» EXERCISE PROMPT
From the line containing "[linkedin]: https://www.linkedin.com/in/sandipthapa99/" through the last line of the entries, set down every line exactly and add nothing.

(Plain-text document sources)
+---+
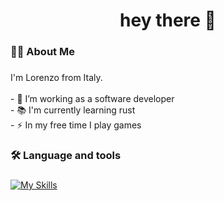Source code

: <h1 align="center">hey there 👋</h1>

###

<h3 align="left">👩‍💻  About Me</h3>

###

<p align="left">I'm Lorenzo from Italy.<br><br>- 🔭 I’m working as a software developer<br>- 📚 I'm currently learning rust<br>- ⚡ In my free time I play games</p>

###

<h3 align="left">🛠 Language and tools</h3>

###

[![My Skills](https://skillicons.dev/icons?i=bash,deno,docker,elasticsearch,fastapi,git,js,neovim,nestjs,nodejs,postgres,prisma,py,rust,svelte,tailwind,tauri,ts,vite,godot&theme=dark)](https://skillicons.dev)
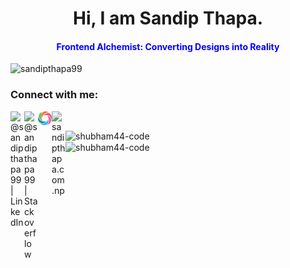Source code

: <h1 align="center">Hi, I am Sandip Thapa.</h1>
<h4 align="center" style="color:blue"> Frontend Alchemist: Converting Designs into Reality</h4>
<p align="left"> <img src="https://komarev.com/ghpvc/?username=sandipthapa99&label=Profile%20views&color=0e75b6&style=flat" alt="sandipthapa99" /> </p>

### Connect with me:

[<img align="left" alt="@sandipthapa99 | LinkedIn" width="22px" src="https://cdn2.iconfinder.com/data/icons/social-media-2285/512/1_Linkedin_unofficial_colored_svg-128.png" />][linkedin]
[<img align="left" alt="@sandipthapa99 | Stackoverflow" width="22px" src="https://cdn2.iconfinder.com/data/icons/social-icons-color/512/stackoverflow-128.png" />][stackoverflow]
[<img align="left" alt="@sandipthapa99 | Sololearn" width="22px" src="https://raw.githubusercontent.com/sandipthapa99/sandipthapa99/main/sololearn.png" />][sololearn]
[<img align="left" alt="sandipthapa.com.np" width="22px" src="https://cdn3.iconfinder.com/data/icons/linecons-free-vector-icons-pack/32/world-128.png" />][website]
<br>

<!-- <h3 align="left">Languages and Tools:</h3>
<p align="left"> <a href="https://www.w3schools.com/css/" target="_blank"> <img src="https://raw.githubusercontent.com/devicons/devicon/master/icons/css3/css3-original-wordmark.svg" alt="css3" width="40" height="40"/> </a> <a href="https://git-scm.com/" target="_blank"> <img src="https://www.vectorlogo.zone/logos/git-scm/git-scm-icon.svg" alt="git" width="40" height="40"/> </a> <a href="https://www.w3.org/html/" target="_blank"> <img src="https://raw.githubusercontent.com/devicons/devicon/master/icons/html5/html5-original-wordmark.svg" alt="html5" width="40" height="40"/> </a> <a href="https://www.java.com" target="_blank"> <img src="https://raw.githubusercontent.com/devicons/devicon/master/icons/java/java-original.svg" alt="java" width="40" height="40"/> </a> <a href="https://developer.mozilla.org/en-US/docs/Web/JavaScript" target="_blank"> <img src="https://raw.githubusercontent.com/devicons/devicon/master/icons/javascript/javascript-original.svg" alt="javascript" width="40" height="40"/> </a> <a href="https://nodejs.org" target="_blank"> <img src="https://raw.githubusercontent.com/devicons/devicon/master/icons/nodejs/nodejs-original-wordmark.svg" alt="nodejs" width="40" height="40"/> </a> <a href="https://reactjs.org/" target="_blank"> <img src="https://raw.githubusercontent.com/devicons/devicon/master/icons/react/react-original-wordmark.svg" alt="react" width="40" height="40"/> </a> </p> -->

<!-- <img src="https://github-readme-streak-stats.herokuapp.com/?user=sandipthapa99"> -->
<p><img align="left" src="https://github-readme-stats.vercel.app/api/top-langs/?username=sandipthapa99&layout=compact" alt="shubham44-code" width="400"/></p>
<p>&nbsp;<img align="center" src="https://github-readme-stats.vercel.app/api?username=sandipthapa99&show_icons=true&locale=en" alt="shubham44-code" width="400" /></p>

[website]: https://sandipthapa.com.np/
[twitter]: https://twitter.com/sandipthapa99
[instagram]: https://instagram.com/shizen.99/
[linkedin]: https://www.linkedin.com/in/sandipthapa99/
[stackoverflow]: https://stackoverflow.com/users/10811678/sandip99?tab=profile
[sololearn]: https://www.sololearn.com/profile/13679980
+---+
» RESULT OF THIS TASK
[linkedin]: https://www.linkedin.com/in/sandipthapa99/
[stackoverflow]: https://stackoverflow.com/users/10811678/sandip99?tab=profile
[sololearn]: https://www.sololearn.com/profile/13679980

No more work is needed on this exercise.